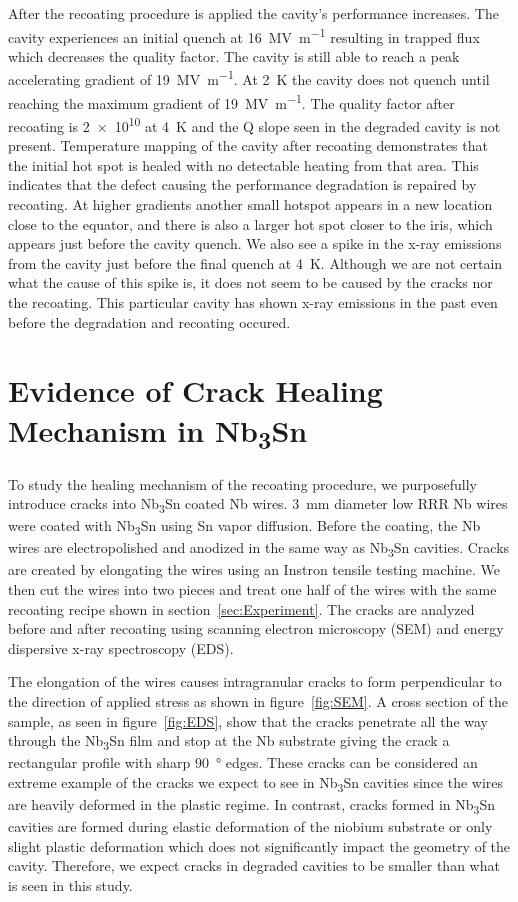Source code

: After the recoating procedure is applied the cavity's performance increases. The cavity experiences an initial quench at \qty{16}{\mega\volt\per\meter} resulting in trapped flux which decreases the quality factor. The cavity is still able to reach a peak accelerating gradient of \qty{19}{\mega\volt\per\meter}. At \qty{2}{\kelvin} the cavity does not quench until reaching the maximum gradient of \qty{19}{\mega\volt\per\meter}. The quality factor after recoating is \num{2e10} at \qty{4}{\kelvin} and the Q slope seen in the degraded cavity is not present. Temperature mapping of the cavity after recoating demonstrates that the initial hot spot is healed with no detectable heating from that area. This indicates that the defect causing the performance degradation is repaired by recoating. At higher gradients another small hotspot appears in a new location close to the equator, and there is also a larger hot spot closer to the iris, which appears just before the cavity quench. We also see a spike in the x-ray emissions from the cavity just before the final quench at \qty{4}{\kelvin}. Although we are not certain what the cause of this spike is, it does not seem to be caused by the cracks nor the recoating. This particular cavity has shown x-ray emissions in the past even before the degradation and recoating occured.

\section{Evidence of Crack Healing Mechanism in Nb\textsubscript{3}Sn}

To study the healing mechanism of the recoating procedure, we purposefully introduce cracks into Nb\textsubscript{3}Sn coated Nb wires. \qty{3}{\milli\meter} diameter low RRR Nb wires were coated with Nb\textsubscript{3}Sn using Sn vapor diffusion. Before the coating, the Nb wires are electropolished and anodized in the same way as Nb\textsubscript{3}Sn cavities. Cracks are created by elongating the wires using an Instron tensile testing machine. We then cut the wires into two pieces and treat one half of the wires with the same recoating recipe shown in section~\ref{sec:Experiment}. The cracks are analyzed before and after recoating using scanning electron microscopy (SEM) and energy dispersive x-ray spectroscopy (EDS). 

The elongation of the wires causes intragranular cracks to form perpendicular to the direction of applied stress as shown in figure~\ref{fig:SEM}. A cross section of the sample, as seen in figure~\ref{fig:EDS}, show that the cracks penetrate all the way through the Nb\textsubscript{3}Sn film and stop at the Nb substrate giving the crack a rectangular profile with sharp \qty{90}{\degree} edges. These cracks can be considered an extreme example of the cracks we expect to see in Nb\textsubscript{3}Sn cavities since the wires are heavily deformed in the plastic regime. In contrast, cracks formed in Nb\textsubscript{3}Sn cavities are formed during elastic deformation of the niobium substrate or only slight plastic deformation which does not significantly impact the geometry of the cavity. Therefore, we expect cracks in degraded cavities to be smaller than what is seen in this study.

——

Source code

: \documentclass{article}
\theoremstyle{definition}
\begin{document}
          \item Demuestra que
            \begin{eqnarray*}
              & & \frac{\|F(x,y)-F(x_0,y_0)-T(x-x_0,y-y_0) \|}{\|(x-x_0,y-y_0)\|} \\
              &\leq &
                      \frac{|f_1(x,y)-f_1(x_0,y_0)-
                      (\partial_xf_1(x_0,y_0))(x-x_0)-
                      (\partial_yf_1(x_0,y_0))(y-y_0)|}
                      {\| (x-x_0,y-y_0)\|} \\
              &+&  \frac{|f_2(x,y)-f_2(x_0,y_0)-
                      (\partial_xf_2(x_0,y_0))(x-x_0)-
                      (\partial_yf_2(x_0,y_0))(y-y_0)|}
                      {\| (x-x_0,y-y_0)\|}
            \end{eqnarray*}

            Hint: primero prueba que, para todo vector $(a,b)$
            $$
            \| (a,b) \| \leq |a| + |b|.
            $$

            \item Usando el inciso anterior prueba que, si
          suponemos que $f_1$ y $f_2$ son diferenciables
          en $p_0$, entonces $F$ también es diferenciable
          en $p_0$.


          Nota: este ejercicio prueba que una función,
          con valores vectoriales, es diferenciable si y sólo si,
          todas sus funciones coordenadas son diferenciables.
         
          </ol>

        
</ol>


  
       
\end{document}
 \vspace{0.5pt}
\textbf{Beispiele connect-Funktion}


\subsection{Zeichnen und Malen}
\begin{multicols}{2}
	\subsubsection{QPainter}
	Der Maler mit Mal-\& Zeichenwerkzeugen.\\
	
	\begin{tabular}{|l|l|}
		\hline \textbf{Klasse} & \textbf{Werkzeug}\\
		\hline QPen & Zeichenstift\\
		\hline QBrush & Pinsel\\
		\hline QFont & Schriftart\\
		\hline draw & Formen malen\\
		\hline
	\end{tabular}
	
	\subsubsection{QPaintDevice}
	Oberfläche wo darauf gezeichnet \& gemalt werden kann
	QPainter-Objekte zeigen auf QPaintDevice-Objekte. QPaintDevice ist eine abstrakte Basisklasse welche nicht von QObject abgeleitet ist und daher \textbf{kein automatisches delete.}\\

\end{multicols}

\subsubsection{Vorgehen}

——

_YOUR INSTRUCTIONS_. In the listing above, how many lines have the string "subsubsection" in them? Reply with only the figure.

_ANSWER BOX_. 3